Comparative analysis of different machine learning algorithms for predicting trace metal concentrations in soils under intensive paddy cultivation

Abstract

Contamination of agricultural soils with trace metals is of concern as it poses potential long-term threats to water resources, aquatic species, and human health. Therefore, fast, accurate and reliable methods should be developed to monitor trace metal content of agricultural soils. This study was conducted to compare performance of different machine learning models (Artificial Neural Network – ANN, Deep Neural Network - DNN, Random Forest - RF, K-Nearest Neighbors - KNN and Adaptive Boosting - AB) in estimation of heavy metal (Cu, Fe, Mn, and Zn) contents of the soils over which intensive paddy-farming has been practiced for years. Model stability was also investigated. Based on correlation analysis, some soil physicochemical parameters (EC, pH, Na, K, N) and soil depth were defined as covariates to improve estimation accuracy for soil heavy metals.
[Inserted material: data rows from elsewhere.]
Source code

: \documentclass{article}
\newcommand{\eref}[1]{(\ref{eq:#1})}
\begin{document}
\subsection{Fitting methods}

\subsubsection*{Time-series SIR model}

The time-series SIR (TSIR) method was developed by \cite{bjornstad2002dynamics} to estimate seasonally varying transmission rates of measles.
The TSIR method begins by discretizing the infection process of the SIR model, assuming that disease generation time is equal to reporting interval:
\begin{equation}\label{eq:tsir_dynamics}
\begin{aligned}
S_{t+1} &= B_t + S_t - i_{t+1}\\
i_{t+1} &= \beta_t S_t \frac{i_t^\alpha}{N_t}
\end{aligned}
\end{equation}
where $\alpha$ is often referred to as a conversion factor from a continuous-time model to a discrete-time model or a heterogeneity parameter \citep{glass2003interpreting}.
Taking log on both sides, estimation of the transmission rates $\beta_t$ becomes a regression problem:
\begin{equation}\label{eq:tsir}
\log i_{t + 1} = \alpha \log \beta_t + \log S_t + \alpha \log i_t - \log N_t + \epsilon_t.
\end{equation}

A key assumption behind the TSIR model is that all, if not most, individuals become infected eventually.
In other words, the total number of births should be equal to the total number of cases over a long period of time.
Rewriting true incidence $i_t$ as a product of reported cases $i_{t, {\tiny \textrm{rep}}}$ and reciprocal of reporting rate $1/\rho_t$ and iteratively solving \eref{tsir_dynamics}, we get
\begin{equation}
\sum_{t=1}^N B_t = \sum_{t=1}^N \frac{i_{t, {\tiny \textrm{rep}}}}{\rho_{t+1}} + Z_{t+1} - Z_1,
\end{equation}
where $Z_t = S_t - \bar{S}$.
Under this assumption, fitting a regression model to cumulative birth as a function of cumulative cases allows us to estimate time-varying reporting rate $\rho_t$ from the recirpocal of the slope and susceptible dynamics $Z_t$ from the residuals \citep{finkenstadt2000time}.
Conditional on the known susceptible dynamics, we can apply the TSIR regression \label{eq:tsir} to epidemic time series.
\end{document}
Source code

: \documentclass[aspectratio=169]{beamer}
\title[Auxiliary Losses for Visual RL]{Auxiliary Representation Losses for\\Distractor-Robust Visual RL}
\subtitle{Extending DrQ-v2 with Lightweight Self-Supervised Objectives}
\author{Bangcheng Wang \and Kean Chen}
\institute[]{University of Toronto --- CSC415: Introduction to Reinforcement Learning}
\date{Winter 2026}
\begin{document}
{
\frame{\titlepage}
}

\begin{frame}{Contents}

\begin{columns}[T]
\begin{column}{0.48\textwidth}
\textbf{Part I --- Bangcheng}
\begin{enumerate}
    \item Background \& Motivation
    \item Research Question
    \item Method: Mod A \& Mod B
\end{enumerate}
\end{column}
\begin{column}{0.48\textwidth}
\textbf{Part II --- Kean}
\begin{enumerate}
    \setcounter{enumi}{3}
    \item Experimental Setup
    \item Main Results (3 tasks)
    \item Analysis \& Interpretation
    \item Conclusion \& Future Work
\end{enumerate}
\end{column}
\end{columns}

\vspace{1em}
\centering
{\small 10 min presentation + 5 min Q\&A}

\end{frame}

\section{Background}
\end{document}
Model performance was assessed through coefficient of determination (R²), mean absolute error (MAE), and root mean square error (RMSE). Scatter plots, box plots and Taylor diagrams were used for graphical comparison of model performances. Present findings revealed that with greater R² and lower RMSE values, RF model (RMSE = 1.11 ppm, R² = 0.90) yielded more accurate outcomes for Cu, RF (RMSE = 25.40 ppm, R² = 0.67) model for Fe, RF (RMSE = 9.05 ppm, R² = 0.59) model for Mn and ANN (RMSE = 0.35 ppm, R² = 0.49) model for Zn than the other models. Besides, AB model yielded more stable estimations for Cu contents and ANN models for the other heavy metals. The smallest change in RMSE values of training and testing datasets was 2.5 % (AB) for Cu, 10.38 % (ANN) for Fe, 21.35 % (ANN) for Mn and 6.79 % (ANN) for Zn. Besides, overfitting was observed in RF model. Moreover, the sensitivity analysis of the best and most stable models showed that EC, pH, and N in particular had a significant impact on the Zn, Cu, Mn, and Fe accumulation of soils. Better performance of ANN models was resulted from better modeling of complex nonlinear relationships between heavy metal contents of soils and covariates. It was concluded based on present findings that artificial intelligence-based methods could reliably and successfully be use to predict trace metal content of paddy fields.